Emisonian: Joe Emison's Blog

biz | tech | psych | law

The Next Generation of AVMs

A version of this post appeared in the February 2011 edition of Live Valuation Magazine and is also available for download as a PDF.

“The most accurate way to value a property is to find out how much someone will pay for it. Unfortunately, sales data is only updated when a home sells. However, building permit data allows us to take property sale values and bring them up to date, thus giving us a newer, better way to value properties.”—Holly Tachovsky, president of BuildFax, a national aggregator of building permit data.

Most automated valuation models (AVMs) estimate property values by looking at the internal characteristics of properties as part of a “hedonic model,” and by looking at historic sales around the properties as part of a “repeat sales index.” In theory, the combination of the hedonic and repeat sales evaluations captures the full range of factors necessary to value a property automatically. In practice, the quality of the data that drives the hedonic model leads to imperfect results.
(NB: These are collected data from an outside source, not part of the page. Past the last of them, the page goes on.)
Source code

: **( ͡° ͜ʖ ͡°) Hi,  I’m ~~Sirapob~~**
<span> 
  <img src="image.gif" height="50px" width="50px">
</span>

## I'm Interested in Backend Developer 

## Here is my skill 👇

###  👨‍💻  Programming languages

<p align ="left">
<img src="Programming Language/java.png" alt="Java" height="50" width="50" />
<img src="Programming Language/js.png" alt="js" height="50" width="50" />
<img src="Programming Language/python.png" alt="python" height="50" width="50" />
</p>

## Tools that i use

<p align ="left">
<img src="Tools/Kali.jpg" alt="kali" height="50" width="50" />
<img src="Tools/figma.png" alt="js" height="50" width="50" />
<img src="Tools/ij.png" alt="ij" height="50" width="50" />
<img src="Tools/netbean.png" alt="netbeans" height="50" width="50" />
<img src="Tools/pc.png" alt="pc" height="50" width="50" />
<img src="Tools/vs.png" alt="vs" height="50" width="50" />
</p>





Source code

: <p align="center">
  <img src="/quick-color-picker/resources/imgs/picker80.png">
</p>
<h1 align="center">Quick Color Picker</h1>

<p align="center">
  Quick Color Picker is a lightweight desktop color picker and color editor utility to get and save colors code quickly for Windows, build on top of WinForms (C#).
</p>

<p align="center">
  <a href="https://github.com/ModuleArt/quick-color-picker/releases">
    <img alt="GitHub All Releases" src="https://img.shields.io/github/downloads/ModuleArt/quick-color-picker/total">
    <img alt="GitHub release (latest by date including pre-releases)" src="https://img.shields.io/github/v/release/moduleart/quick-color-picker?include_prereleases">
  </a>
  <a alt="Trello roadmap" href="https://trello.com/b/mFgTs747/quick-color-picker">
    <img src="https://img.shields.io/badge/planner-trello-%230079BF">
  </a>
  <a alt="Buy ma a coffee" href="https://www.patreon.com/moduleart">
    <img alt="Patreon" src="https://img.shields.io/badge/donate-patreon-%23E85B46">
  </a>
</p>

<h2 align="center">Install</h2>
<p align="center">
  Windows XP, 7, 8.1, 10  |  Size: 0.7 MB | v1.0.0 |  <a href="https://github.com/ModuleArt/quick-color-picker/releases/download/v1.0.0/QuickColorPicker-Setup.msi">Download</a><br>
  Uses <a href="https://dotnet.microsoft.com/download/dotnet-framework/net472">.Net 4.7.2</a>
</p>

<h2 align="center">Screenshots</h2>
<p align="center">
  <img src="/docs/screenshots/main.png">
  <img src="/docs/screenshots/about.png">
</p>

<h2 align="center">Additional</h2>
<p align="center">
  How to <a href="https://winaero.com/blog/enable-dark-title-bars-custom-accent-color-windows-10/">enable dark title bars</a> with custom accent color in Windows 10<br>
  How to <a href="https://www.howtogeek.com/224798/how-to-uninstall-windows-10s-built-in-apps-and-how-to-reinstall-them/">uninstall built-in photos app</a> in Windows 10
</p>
This article describes a better type of AVM using building permit data.


The Structure of Automated Valuation Models

Automated valuation models provide instantaneous property values using mathematical formulas and property data. Most AVMs consider the age of a structure, its square footage, number of bedrooms, and other characteristics that make up the property. These characteristics are used as part of a hedonic model, which is a specialized term for a type of mathematical formula that estimates value from a list of characteristics.

However, property characteristics cannot determine a property’s value on their own. The real estate agent mantra “Location, location, location” implies that two structures with identical characteristics may command different prices depending on their location. So the hedonic model is not enough; AVMs need a way to capture the market conditions around the property. Most AVMs achieve this through a repeat sales index, which calculates localized market fluctuations by looking at repeat sales of the same properties over time.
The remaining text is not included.